Sixty-Three years ago Milton was enjoying a wonderful summer, not too hot, it was just right. Dick Russell and his wife Alice were happy in their newly built house on Gibbons Street. The location was perfect for raising a family just off the main streets and next to the Pine Tree Brook. It was like living in paradise right in the middle of nature and a haven for children who played along the brook.


At this time of the year the brook was at its lowest level, perfect for looking for frogs and everything a young child could conjure up. Wading in the brook was frowned upon by the adults, but still an adventurous child would occasionally take the plunge.


It was raining that Friday, August 19, 1955 when Russell left early in the morning to his job at Russell’s Diner in Quincy. It was fish day the busiest day of the week at the popular diner.


Russell laughs as he tells the story, “My wife called me at work informing me that water was coming up Gibbons Street from the brook. I was really busy and slightly annoyed and made a smart remark telling her to get a Dixie cup and start bailing.”


Russell wasn’t laughing when he rushed home and couldn’t drive down Warren Ave. because of the water.


“Warren Ave was high ground at Audubon Road as I started walking to my house. The water was above my knees,” said Russell.

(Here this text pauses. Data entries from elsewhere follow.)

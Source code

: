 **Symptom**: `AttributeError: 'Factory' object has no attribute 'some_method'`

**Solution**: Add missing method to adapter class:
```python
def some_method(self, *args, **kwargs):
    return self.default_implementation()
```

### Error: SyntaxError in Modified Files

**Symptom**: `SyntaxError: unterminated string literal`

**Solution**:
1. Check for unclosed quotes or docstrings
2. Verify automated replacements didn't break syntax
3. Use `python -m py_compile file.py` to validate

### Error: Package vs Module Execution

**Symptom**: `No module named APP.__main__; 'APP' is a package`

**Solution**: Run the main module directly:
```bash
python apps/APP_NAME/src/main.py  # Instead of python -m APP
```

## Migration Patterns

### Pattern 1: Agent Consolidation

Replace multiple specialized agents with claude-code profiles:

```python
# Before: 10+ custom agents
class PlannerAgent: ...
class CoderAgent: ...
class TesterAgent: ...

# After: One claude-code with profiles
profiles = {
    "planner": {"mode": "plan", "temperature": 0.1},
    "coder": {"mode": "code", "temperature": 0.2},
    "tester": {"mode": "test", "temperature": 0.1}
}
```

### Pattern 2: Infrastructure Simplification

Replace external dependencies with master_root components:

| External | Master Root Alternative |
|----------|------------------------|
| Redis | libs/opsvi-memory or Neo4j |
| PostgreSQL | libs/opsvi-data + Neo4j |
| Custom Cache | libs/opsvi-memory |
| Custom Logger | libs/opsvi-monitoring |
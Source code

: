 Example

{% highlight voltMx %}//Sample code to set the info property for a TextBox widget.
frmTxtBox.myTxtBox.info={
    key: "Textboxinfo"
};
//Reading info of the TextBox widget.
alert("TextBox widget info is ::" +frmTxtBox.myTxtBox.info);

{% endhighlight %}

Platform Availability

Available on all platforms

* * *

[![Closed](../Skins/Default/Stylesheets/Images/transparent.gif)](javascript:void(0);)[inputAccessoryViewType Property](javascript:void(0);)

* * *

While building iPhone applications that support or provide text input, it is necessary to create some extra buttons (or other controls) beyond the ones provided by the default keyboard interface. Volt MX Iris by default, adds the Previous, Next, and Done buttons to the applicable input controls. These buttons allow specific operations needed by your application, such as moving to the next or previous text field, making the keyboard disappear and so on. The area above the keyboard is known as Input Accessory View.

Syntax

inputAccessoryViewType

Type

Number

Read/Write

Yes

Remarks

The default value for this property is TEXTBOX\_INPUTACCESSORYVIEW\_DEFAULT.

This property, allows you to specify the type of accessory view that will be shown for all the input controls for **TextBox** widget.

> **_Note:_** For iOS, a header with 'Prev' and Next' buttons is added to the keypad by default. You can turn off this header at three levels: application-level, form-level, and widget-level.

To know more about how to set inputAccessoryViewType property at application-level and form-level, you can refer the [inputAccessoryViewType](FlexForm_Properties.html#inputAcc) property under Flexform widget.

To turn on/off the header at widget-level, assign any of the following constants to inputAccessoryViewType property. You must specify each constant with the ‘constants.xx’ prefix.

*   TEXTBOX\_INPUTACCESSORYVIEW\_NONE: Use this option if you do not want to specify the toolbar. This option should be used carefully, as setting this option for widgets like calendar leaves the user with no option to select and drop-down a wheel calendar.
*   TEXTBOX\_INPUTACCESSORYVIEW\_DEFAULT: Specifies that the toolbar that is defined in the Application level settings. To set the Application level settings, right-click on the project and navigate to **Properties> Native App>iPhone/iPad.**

Sloshing through the water at near snail’s pace Russell was concerned for his wife who was 7 months pregnant. All the power was down and Russell was near panic not having any communication with this wife.


Finally making it inside his house and after comforting his wife he opened his cellar door to find over five feet of water in his basement. Heartbroken to find his new house in such a condition Russell looked at Alice and said, “Time to man the life boat.”


An amateur speed boat racer and enthusiast Russell had the only boat in the neighborhood. Russell built the boat to race never thinking it would turn into a rescue boat as he spent that night and follow day checking and helping out his stranded neighbors.


It would rain for 72 hours and the Blue Hills Reservation recorded 15.50 inches falling during that time period.